Picture A Warm Weather Garden – Feb 28, 2026

In winter, it’s normal to daydream about lush, blooming gardens. Craving warm days and abundant color comes naturally to most gardeners, especially when limbs are bare and many plants are dormant. In our mind’s eye, we visualize fiery reds, verdant greens, glowing oranges, sunlit yellows and cool blues rippling throughout the landscape.

It’s easy to picture the perfect warm weather garden, but a bit of work and advance planning is needed to make this scene a reality. As weather warms, finalize cleanup chores in all landscape beds, which includes removing the spent foliage, old leaves and mulch from around diseased or pestinfested plants. Dispose of the contaminated materials rather than composting them. Disposal minimizes the risk of spreading pests and diseases to other parts of the garden.

Next, decide what’s needed to realize your garden dreams. Priority number one might me adding plants that will bring warmth and color to your landscape.

Zinnias, for example, produce scarlet, coral or gold-colored blooms that stand up to the hot summer heat. Cosmos sport warm apricot, orange and yellow daisy-like flowers that float gracefully above many annuals and perennials. Coreopsis and black-eyed Susans bring longlasting, yellow-colored flowers to the garden spring through early summer. And heat and drought tolerant Salvia greggii, a hummingbird magnet, produces fiery red-to-coral-colored floral spikes.

Many hardy or marginally tender plants grown in North Central Texas provide a tropicallooking atmosphere once the weather warms. It’s worth adding them to the garden as transitional plants. They flourish when early spring blooms fade, producing flowers until frost. Examples include perennial cannas, hardy hibiscus (rose mallow) and Esperanza (yellow bells).

Cannas sport bright green, variegated or bold-colored foliage along with red, orange or yellow blooms. These 2-6 ft. tall plants are perfect as a dramatic backdrop to shorter perennials, and they are gorgeous when grouped together as a focal point in the garden. For drama, hardy hibiscus produces dinner-plate sized flowers in shades of sizzling red or pink.

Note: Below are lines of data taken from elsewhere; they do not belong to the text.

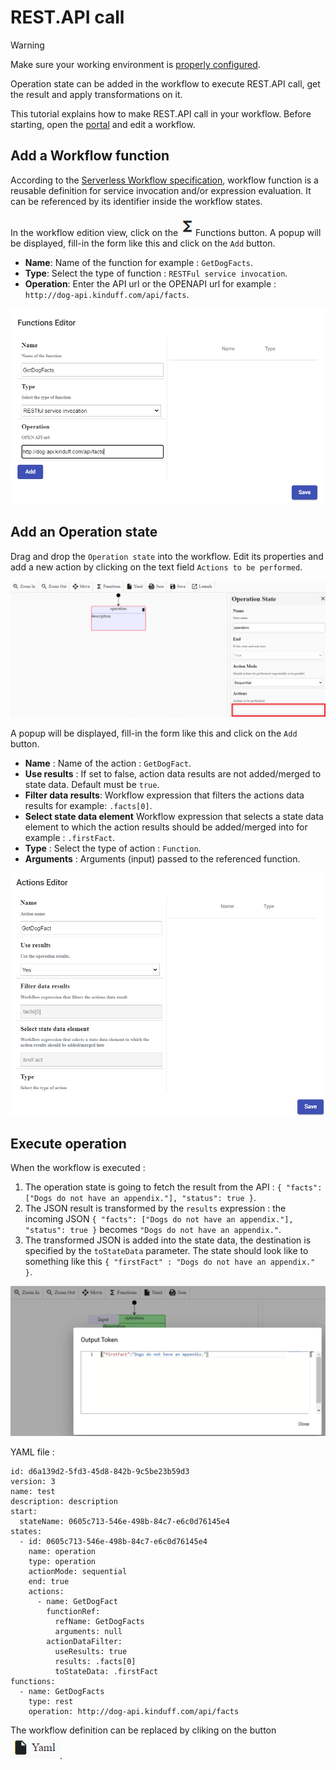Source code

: # REST.API call

> [!WARNING]
> Make sure your working environment is [properly configured](/documentation/gettingstarted/index.html).

Operation state can be added in the workflow to execute REST.API call, get the result and apply transformations on it.

This tutorial explains how to make REST.API call in your workflow. Before starting, open the [portal](http://localhost:30003/statemachines) and edit a workflow.

## Add a Workflow function

According to the [Serverless Workflow specification](https://github.com/serverlessworkflow/specification/blob/main/specification.md#workflow-functions), workflow function is a reusable definition for service invocation and/or expression evaluation. 
It can be referenced by its identifier inside the workflow states.

In the workflow edition view, click on the ![Functions](images/restapi1.png) Functions button. 
A popup will be displayed, fill-in the form like this and click on the `Add` button.
* **Name**: Name of the function for example : `GetDogFacts`.
* **Type**: Select the type of function : `RESTFul service invocation`.
* **Operation**: Enter the API url or the OPENAPI url for example : `http://dog-api.kinduff.com/api/facts`.

![Functions editor](images/restapi2.png)

## Add an Operation state

Drag and drop the `Operation state` into the workflow. Edit its properties and add a new action by clicking on the text field `Actions to be performed`.

![Add action](images/restapi3.png)

A popup will be displayed, fill-in the form like this and click on the `Add` button.
* **Name** : Name of the action : `GetDogFact`.
* **Use results** : If set to false, action data results are not added/merged to state data. Default must be `true`.
* **Filter data results**: Workflow expression that filters the actions data results for example: `.facts[0]`.
* **Select state data element** Workflow expression that selects a state data element to which the action results should be added/merged into for example : `.firstFact`.
* **Type** : Select the type of action : `Function`.
* **Arguments** : Arguments (input) passed to the referenced function.

![Popup action](images/restapi4.png)

## Execute operation

When the workflow is executed :
1. The operation state is going to fetch the result from the API : `{ "facts": ["Dogs do not have an appendix."], "status": true }`.
2. The JSON result is transformed by the `results` expression : the incoming JSON `{ "facts": ["Dogs do not have an appendix."], "status": true }` becomes `"Dogs do not have an appendix."`.
3. The transformed JSON is added into the state data, the destination is specified by the `toStateData` parameter. The state should look like to something like this `{ "firstFact" : "Dogs do not have an appendix." }`.

![Workflow result](images/restapi5.png)

YAML file :

```
id: d6a139d2-5fd3-45d8-842b-9c5be23b59d3
version: 3
name: test
description: description
start:
  stateName: 0605c713-546e-498b-84c7-e6c0d76145e4
states:
  - id: 0605c713-546e-498b-84c7-e6c0d76145e4
    name: operation
    type: operation
    actionMode: sequential
    end: true
    actions:
      - name: GetDogFact
        functionRef:
          refName: GetDogFacts
          arguments: null
        actionDataFilter:
          useResults: true
          results: .facts[0]
          toStateData: .firstFact
functions:
  - name: GetDogFacts
    type: rest
    operation: http://dog-api.kinduff.com/api/facts
```
 
The workflow definition can be replaced by cliking on the button ![YAML](images/restapi6.png).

Esparanza, a shrubsized plant, repeatedly produces numerous golden, trumpet-shaped blooms.

Foliage furnishes garden color when blooms are scarce. Plants such as burgundy-colored coleus, purple basil or chartreuse sweet potato vine thrive in the ground or in containers. Ornamental grasses like Mexican feather grass, Lindheimer muhly and purple fountain grass provide foliage color while offering texture, movement and seed plumes.

You may also add color and movement to gardens by attracting wildlife. Butterflies flutter atop flowers such as blue mistflower, zinnias and milkweed. Bees buzz about salvias and coreopsis. Hummingbirds dart in and out among red autumn sage, hummingbird plant, Turk’s cap and lantana. Remember, nectar-rich tubular or open flowers are especially attractive to bees, butterflies, hummingbirds and other pollinators. Plants that sport colorful seed heads or berries provide food for myriad wildlife. Shrubs and tall grasses offer shelter.

Gardens exist in your dreams, but to make them come alive, you’ll soon be planning, digging and planting!